Each season has six episodes, each built on a particular theme, but Ali G is the only character that sticks to the subject. For instance, in season 1, episode 2, the theme is "War," but that's the episode where Borat takes etiquette lessons. Still, the thread does end up tying each installment together.
The episodes included in the seasons are as follows:
Da Compleet First Seazon
Da Compleet Second Seazon
Da Compleet First Seazon has two unaired Borat segments, a glossary of terms used by Ali G, and the painful full version of the "Spyz" movie project Ali G pitches to Hollywood producers in episode 4. The best extra is the commentary on episode 1 by producer/writer Dan Mazer and in a rare out-of-character moment, Sacha Baron Cohen.

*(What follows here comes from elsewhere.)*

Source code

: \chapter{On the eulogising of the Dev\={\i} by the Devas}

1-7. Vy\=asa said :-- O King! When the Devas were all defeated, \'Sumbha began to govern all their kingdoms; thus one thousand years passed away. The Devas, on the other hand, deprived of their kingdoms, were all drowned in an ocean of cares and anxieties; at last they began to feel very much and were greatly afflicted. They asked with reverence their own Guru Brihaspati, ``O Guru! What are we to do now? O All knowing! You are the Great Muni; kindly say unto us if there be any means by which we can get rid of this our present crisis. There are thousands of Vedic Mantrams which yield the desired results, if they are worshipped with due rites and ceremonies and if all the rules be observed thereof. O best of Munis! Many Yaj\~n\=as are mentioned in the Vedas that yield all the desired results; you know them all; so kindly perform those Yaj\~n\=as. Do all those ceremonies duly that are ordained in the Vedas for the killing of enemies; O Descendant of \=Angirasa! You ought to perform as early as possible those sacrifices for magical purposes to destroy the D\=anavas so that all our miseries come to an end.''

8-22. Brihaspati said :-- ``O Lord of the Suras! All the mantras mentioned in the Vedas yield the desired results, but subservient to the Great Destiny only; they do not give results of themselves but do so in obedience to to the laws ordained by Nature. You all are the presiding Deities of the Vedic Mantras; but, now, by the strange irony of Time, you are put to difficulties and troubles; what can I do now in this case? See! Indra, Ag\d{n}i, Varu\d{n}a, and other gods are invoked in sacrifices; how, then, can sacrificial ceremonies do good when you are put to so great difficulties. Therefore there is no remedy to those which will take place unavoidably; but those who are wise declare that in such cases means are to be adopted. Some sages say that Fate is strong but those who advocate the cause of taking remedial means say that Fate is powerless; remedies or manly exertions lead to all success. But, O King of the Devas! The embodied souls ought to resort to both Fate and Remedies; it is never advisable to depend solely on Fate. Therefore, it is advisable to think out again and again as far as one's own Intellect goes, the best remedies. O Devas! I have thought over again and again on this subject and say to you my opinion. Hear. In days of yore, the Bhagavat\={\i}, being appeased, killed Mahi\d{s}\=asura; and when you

If you've ever watched any of Cohen's guerrilla comedy and wondered how it's done, this is the closest you will get to an explanation.
The first disc of Da Compleet Second Seazon has the full Ali G commencement speech delivered at Harvard in 2004. You have to give whoever set that up a lot of credit, as it's a lot of fun seeing the character in that environment. Making it even better is the guy sitting behind Ali G at the left of the screen, who doesn't seem to appreciate this irreverent choice in speakers. He sits stone-faced, registering occasional disgust, though once or twice laughing in spite of himself.
The second disc of Da Compleet Second Seazon comes with a large number of deleted scenes for all three characters. These aren't moments that were cut due to quality, but due to space, and so are as funny as anything that made the final programs. Ali G taking on Noam Chomsky's vocabulary skills, Borat playing decoy in a deer hunt, and Brüno hiring a medium to contact his dead boyfriend--it's all gold.